Required action:
Even if a line seems odd, print it as it is, and include every record.

Source data
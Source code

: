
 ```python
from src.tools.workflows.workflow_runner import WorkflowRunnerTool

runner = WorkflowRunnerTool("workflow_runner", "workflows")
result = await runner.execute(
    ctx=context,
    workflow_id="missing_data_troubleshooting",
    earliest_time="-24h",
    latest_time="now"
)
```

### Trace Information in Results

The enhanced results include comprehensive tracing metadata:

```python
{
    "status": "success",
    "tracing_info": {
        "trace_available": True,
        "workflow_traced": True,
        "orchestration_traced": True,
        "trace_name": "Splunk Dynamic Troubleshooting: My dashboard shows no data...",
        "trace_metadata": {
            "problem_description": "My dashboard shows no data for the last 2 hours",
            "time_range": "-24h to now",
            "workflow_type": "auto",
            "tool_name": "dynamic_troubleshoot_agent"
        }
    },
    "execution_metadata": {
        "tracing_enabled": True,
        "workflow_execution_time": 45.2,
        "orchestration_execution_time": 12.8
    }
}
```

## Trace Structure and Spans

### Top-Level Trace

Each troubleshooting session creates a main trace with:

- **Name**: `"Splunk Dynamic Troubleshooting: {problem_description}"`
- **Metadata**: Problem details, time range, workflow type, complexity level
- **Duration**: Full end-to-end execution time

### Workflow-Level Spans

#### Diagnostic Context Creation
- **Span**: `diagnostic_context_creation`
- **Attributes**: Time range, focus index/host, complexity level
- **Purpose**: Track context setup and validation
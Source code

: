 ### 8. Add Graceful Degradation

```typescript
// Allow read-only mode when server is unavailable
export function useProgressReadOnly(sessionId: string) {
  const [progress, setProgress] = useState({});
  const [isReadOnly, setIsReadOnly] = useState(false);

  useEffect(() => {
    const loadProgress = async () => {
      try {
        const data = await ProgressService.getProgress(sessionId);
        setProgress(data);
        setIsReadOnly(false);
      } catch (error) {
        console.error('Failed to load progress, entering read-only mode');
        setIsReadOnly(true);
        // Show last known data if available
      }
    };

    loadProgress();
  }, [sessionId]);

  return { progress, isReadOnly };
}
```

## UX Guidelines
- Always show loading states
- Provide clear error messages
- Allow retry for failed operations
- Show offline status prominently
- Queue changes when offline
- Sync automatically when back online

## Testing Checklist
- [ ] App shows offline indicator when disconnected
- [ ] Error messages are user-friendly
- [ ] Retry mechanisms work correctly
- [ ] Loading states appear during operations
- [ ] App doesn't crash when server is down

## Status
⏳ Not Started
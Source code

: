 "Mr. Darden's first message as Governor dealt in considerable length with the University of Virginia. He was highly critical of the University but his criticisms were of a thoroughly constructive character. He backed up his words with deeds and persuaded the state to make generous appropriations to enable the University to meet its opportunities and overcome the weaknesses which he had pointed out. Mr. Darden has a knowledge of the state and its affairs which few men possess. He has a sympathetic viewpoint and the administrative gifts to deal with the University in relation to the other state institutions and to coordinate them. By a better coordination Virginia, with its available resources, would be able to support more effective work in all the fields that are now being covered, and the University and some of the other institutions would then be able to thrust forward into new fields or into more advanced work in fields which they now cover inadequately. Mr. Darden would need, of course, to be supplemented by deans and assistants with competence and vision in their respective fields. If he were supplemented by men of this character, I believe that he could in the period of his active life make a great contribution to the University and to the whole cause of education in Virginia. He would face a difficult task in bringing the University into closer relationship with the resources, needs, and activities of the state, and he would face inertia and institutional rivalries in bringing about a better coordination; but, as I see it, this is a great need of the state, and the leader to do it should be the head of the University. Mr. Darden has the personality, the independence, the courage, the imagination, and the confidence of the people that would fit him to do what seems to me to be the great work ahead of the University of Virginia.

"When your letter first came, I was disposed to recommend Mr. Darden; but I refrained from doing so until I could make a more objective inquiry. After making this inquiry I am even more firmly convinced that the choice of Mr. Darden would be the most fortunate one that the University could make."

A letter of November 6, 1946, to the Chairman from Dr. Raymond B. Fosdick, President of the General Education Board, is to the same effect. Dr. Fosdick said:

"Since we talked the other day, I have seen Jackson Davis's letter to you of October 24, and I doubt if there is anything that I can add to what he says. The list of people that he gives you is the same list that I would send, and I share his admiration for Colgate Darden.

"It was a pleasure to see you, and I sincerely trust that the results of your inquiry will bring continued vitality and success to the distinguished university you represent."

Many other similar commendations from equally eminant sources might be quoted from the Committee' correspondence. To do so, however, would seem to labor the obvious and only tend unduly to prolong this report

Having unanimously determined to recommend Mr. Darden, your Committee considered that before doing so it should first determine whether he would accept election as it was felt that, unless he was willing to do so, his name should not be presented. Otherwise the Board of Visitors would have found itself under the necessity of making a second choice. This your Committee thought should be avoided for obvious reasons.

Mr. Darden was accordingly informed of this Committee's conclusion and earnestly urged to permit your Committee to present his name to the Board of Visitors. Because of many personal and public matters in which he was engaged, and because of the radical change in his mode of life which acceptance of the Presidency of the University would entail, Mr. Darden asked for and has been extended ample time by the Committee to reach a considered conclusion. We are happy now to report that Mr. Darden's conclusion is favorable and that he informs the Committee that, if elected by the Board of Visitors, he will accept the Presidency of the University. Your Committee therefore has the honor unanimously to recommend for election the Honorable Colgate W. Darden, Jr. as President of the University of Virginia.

Output:
Source code

:
 ```python
from src.tools.workflows.workflow_runner import WorkflowRunnerTool

runner = WorkflowRunnerTool("workflow_runner", "workflows")
result = await runner.execute(
    ctx=context,
    workflow_id="missing_data_troubleshooting",
    earliest_time="-24h",
    latest_time="now"
)
```

### Trace Information in Results

The enhanced results include comprehensive tracing metadata:

```python
{
    "status": "success",
    "tracing_info": {
        "trace_available": True,
        "workflow_traced": True,
        "orchestration_traced": True,
        "trace_name": "Splunk Dynamic Troubleshooting: My dashboard shows no data...",
        "trace_metadata": {
            "problem_description": "My dashboard shows no data for the last 2 hours",
            "time_range": "-24h to now",
            "workflow_type": "auto",
            "tool_name": "dynamic_troubleshoot_agent"
        }
    },
    "execution_metadata": {
        "tracing_enabled": True,
        "workflow_execution_time": 45.2,
        "orchestration_execution_time": 12.8
    }
}
```

## Trace Structure and Spans

### Top-Level Trace

Each troubleshooting session creates a main trace with:

- **Name**: `"Splunk Dynamic Troubleshooting: {problem_description}"`
- **Metadata**: Problem details, time range, workflow type, complexity level
- **Duration**: Full end-to-end execution time

### Workflow-Level Spans

#### Diagnostic Context Creation
- **Span**: `diagnostic_context_creation`
- **Attributes**: Time range, focus index/host, complexity level
- **Purpose**: Track context setup and validation
Source code

: ### 8. Add Graceful Degradation

```typescript
// Allow read-only mode when server is unavailable
export function useProgressReadOnly(sessionId: string) {
  const [progress, setProgress] = useState({});
  const [isReadOnly, setIsReadOnly] = useState(false);

  useEffect(() => {
    const loadProgress = async () => {
      try {
        const data = await ProgressService.getProgress(sessionId);
        setProgress(data);
        setIsReadOnly(false);
      } catch (error) {
        console.error('Failed to load progress, entering read-only mode');
        setIsReadOnly(true);
        // Show last known data if available
      }
    };

    loadProgress();
  }, [sessionId]);

  return { progress, isReadOnly };
}
```

## UX Guidelines
- Always show loading states
- Provide clear error messages
- Allow retry for failed operations
- Show offline status prominently
- Queue changes when offline
- Sync automatically when back online

## Testing Checklist
- [ ] App shows offline indicator when disconnected
- [ ] Error messages are user-friendly
- [ ] Retry mechanisms work correctly
- [ ] Loading states appear during operations
- [ ] App doesn't crash when server is down

## Status
⏳ Not Started
Source code

: "Mr. Darden's first message as Governor dealt in considerable length with the University of Virginia. He was highly critical of the University but his criticisms were of a thoroughly constructive character. He backed up his words with deeds and persuaded the state to make generous appropriations to enable the University to meet its opportunities and overcome the weaknesses which he had pointed out. Mr. Darden has a knowledge of the state and its affairs which few men possess. He has a sympathetic viewpoint and the administrative gifts to deal with the University in relation to the other state institutions and to coordinate them. By a better coordination Virginia, with its available resources, would be able to support more effective work in all the fields that are now being covered, and the University and some of the other institutions would then be able to thrust forward into new fields or into more advanced work in fields which they now cover inadequately. Mr. Darden would need, of course, to be supplemented by deans and assistants with competence and vision in their respective fields. If he were supplemented by men of this character, I believe that he could in the period of his active life make a great contribution to the University and to the whole cause of education in Virginia. He would face a difficult task in bringing the University into closer relationship with the resources, needs, and activities of the state, and he would face inertia and institutional rivalries in bringing about a better coordination; but, as I see it, this is a great need of the state, and the leader to do it should be the head of the University. Mr. Darden has the personality, the independence, the courage, the imagination, and the confidence of the people that would fit him to do what seems to me to be the great work ahead of the University of Virginia.

"When your letter first came, I was disposed to recommend Mr. Darden; but I refrained from doing so until I could make a more objective inquiry. After making this inquiry I am even more firmly convinced that the choice of Mr. Darden would be the most fortunate one that the University could make."

A letter of November 6, 1946, to the Chairman from Dr. Raymond B. Fosdick, President of the General Education Board, is to the same effect. Dr. Fosdick said:

"Since we talked the other day, I have seen Jackson Davis's letter to you of October 24, and I doubt if there is anything that I can add to what he says. The list of people that he gives you is the same list that I would send, and I share his admiration for Colgate Darden.

"It was a pleasure to see you, and I sincerely trust that the results of your inquiry will bring continued vitality and success to the distinguished university you represent."

Many other similar commendations from equally eminant sources might be quoted from the Committee' correspondence. To do so, however, would seem to labor the obvious and only tend unduly to prolong this report

Having unanimously determined to recommend Mr. Darden, your Committee considered that before doing so it should first determine whether he would accept election as it was felt that, unless he was willing to do so, his name should not be presented. Otherwise the Board of Visitors would have found itself under the necessity of making a second choice. This your Committee thought should be avoided for obvious reasons.

Mr. Darden was accordingly informed of this Committee's conclusion and earnestly urged to permit your Committee to present his name to the Board of Visitors. Because of many personal and public matters in which he was engaged, and because of the radical change in his mode of life which acceptance of the Presidency of the University would entail, Mr. Darden asked for and has been extended ample time by the Committee to reach a considered conclusion. We are happy now to report that Mr. Darden's conclusion is favorable and that he informs the Committee that, if elected by the Board of Visitors, he will accept the Presidency of the University. Your Committee therefore has the honor unanimously to recommend for election the Honorable Colgate W. Darden, Jr. as President of the University of Virginia.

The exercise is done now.